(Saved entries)

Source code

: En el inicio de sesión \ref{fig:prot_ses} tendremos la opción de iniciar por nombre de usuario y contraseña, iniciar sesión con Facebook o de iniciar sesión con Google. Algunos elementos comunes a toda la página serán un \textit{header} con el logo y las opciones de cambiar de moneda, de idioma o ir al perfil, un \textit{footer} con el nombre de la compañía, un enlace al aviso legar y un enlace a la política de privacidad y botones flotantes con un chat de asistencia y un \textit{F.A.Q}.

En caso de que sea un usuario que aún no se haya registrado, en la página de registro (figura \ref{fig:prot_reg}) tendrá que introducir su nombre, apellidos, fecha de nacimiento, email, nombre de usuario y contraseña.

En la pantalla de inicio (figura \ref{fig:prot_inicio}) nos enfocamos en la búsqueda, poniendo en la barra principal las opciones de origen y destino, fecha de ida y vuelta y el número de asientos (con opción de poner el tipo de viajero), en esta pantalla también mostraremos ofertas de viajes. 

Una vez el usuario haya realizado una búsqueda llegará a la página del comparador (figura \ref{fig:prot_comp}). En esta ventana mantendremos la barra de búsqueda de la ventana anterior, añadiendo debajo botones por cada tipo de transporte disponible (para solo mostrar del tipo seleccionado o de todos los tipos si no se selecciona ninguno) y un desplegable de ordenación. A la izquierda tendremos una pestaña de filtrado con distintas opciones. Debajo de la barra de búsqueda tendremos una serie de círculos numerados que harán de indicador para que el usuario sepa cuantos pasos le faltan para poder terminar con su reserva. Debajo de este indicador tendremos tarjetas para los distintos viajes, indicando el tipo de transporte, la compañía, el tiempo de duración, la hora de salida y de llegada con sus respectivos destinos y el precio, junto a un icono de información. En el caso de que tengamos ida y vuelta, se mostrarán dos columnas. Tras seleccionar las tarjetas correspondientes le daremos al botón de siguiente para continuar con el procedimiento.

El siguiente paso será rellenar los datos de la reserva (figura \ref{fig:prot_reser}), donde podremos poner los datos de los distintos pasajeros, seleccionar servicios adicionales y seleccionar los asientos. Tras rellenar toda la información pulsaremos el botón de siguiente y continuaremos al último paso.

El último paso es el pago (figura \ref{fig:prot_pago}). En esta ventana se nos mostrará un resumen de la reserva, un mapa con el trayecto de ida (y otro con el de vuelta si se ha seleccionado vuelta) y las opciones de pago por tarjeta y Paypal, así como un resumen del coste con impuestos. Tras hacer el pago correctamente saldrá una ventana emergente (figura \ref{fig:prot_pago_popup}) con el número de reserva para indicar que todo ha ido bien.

WHAT THE EXERCISE ASKS:
Repeat the records above line by line, from the first line through the line that contains "En caso de que".

RESPONSE TO THE EXERCISE:
Source code

: En el inicio de sesión \ref{fig:prot_ses} tendremos la opción de iniciar por nombre de usuario y contraseña, iniciar sesión con Facebook o de iniciar sesión con Google. Algunos elementos comunes a toda la página serán un \textit{header} con el logo y las opciones de cambiar de moneda, de idioma o ir al perfil, un \textit{footer} con el nombre de la compañía, un enlace al aviso legar y un enlace a la política de privacidad y botones flotantes con un chat de asistencia y un \textit{F.A.Q}.

En caso de que sea un usuario que aún no se haya registrado, en la página de registro (figura \ref{fig:prot_reg}) tendrá que introducir su nombre, apellidos, fecha de nacimiento, email, nombre de usuario y contraseña.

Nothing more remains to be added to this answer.